→ TO DO: With the line containing "On the other hand if" as the first and the final line of the entries as the last, repeat exactly the lines in that span, including both.

(Pictures paired with source code)
────────────────────

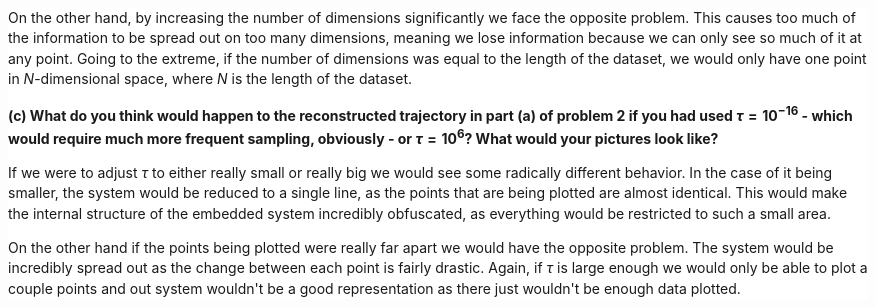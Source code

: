 On the other hand, by increasing the number of dimensions significantly we face the opposite problem. This causes too much of the information to be spread out on too many dimensions, meaning we lose information because we can only see so much of it at any point. Going to the extreme, if the number of dimensions was equal to the length of the dataset, we would only have one point in $N$-dimensional space, where $N$ is the length of the dataset.

**(c) What do you think would happen to the reconstructed trajectory in part (a) of problem 2 if you had used $\tau = {10}^{-16}$ - which would require much more frequent sampling, obviously - or $\tau = {10}^6$? What would your pictures look like?**

If we were to adjust $\tau$ to either really small or really big we would see some radically different behavior. In the case of it being smaller, the system would be reduced to a single line, as the points that are being plotted are almost identical. This would make the internal structure of the embedded system incredibly obfuscated, as everything would be restricted to such a small area.

On the other hand if the points being plotted were really far apart we would have the opposite problem. The system would be incredibly spread out as the change between each point is fairly drastic. Again, if $\tau$ is large enough we would only be able to plot a couple points and out system wouldn't be a good representation as there just wouldn't be enough data plotted.


```python

```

────────────────────

→ SOLUTION FOR THIS EXERCISE:
On the other hand if the points being plotted were really far apart we would have the opposite problem. The system would be incredibly spread out as the change between each point is fairly drastic. Again, if $\tau$ is large enough we would only be able to plot a couple points and out system wouldn't be a good representation as there just wouldn't be enough data plotted.


```python

```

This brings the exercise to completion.